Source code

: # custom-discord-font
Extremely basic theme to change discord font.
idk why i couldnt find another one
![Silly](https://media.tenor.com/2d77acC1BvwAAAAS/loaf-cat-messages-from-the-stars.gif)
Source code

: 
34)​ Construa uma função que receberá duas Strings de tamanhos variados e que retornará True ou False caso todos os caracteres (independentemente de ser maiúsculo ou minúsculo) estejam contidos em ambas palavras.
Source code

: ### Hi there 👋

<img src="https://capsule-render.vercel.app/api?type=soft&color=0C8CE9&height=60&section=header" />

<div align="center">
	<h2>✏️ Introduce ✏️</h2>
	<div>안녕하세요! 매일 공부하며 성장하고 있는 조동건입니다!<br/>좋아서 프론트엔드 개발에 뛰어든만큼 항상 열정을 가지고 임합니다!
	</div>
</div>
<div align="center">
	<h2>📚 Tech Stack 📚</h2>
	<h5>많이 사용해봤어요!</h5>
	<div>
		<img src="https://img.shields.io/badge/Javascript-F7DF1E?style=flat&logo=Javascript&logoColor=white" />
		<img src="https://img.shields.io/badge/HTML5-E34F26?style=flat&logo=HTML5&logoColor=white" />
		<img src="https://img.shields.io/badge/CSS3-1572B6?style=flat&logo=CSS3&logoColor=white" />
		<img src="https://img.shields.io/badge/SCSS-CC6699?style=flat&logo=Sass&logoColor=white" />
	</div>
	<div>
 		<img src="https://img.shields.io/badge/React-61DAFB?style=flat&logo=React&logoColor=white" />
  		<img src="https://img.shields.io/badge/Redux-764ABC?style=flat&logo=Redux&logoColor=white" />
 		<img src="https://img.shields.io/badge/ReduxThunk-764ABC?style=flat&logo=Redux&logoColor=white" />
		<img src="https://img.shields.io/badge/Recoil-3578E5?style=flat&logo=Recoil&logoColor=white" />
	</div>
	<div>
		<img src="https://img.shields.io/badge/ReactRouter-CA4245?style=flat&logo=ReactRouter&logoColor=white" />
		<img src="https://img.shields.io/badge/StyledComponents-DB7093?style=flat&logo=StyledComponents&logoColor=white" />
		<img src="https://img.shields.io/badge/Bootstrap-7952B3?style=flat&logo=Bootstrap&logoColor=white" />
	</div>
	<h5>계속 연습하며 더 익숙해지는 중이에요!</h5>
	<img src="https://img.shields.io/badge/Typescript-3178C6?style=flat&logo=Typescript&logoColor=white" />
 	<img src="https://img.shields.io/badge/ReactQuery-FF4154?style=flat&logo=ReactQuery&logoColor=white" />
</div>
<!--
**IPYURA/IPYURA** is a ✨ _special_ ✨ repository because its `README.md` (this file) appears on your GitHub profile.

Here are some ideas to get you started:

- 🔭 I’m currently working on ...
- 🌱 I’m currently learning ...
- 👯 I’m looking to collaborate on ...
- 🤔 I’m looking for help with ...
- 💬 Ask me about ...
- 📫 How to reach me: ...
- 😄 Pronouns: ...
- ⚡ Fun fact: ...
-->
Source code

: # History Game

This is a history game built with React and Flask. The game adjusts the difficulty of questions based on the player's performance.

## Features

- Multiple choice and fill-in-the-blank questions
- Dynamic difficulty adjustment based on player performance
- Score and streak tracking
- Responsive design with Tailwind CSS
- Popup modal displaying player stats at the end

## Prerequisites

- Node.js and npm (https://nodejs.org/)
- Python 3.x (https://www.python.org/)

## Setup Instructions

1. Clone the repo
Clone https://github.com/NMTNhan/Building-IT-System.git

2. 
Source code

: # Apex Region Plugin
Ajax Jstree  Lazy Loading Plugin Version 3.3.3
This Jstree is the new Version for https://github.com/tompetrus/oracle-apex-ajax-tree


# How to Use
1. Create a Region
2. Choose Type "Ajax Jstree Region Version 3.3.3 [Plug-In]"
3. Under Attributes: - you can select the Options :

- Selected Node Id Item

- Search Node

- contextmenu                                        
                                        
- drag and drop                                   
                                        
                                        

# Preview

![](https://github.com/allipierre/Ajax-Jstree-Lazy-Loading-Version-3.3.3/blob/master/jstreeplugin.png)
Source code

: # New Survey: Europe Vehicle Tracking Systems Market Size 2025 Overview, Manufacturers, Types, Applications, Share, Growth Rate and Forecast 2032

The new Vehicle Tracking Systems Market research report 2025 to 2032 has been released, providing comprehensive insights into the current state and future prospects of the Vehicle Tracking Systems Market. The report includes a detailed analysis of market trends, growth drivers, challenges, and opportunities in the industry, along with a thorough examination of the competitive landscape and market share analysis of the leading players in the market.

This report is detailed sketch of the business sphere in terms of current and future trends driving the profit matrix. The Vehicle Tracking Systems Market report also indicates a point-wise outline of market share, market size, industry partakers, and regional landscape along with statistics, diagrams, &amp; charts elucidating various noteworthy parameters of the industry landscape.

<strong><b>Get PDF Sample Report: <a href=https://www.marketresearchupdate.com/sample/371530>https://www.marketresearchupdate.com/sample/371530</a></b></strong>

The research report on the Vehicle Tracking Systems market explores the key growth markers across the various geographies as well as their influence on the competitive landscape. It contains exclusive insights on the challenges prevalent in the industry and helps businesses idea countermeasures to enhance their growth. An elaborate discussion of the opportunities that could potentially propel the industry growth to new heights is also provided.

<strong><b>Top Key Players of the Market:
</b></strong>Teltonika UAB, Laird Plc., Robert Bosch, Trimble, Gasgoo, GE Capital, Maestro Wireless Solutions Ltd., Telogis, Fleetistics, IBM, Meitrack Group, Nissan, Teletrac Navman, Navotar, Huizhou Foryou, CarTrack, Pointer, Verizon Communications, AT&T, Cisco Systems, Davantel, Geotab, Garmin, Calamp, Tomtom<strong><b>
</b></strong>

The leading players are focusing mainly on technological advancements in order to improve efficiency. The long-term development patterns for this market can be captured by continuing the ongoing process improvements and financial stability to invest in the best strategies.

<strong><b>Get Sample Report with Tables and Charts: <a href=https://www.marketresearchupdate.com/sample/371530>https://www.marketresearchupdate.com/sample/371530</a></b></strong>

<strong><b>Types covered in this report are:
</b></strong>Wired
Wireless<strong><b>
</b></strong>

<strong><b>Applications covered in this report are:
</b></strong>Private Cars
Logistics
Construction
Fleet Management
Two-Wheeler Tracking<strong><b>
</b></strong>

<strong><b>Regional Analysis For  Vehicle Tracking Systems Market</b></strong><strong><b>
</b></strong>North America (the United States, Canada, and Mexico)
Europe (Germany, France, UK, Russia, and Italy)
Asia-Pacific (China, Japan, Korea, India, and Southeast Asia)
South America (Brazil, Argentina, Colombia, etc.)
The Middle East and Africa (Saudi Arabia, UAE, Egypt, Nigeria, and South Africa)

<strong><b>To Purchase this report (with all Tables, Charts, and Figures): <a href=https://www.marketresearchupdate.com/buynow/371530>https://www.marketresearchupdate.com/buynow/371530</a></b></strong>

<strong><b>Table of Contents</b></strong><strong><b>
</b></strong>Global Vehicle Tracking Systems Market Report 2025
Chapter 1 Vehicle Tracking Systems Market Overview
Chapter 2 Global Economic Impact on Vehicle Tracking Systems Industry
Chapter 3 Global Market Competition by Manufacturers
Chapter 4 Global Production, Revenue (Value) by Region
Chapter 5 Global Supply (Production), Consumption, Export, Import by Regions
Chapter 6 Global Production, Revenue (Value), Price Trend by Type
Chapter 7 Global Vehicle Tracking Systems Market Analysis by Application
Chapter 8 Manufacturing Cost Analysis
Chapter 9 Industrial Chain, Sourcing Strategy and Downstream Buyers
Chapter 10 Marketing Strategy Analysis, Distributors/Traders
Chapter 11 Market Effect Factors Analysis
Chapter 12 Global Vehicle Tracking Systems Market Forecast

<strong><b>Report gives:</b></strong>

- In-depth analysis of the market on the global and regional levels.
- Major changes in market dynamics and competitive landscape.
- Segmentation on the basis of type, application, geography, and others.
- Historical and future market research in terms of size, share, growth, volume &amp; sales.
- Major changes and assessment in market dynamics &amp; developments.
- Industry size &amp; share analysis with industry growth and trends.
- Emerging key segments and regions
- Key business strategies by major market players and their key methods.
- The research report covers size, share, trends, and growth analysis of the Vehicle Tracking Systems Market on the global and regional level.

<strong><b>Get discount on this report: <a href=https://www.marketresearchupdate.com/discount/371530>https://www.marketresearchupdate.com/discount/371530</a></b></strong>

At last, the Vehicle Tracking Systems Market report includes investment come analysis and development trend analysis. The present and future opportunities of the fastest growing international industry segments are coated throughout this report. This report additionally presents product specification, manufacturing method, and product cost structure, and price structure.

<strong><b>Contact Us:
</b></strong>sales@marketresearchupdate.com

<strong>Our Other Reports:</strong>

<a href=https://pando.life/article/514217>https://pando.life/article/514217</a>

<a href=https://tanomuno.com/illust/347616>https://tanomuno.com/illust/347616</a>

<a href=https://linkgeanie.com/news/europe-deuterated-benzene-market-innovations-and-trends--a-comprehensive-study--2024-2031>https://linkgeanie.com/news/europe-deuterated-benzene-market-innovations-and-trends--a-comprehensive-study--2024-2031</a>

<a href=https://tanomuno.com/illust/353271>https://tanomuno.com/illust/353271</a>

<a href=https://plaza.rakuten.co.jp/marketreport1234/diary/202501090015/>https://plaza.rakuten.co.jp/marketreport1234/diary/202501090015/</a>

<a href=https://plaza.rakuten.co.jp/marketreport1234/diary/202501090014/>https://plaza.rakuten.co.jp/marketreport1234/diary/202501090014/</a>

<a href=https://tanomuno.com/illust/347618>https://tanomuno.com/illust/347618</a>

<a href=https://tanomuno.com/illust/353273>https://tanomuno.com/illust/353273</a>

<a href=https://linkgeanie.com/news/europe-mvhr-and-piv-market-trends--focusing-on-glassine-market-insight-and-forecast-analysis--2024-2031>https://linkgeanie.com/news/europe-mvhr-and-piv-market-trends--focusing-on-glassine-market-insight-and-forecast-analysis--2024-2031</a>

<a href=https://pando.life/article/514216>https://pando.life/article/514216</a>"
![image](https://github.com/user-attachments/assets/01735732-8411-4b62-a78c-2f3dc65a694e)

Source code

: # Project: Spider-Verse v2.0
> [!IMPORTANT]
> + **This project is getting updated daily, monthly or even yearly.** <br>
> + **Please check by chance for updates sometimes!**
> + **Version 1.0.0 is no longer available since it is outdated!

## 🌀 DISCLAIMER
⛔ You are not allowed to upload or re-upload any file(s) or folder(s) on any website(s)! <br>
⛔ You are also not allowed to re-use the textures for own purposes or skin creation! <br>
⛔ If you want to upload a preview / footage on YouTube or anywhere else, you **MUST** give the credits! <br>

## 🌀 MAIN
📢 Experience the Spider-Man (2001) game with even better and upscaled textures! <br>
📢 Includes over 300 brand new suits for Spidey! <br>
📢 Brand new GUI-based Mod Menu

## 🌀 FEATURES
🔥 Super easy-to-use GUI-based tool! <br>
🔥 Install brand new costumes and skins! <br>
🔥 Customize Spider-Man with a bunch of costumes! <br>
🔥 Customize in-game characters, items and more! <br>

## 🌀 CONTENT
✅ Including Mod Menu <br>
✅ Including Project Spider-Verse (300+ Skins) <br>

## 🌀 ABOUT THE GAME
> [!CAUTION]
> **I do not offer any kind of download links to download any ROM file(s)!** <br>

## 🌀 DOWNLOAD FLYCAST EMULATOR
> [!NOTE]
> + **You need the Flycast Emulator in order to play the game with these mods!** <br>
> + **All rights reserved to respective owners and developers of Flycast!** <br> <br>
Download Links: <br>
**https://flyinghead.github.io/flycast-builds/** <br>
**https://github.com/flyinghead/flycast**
::::
● Required work: Tally the lines of the material that include "Production". Only the total should be given.

● Response: 3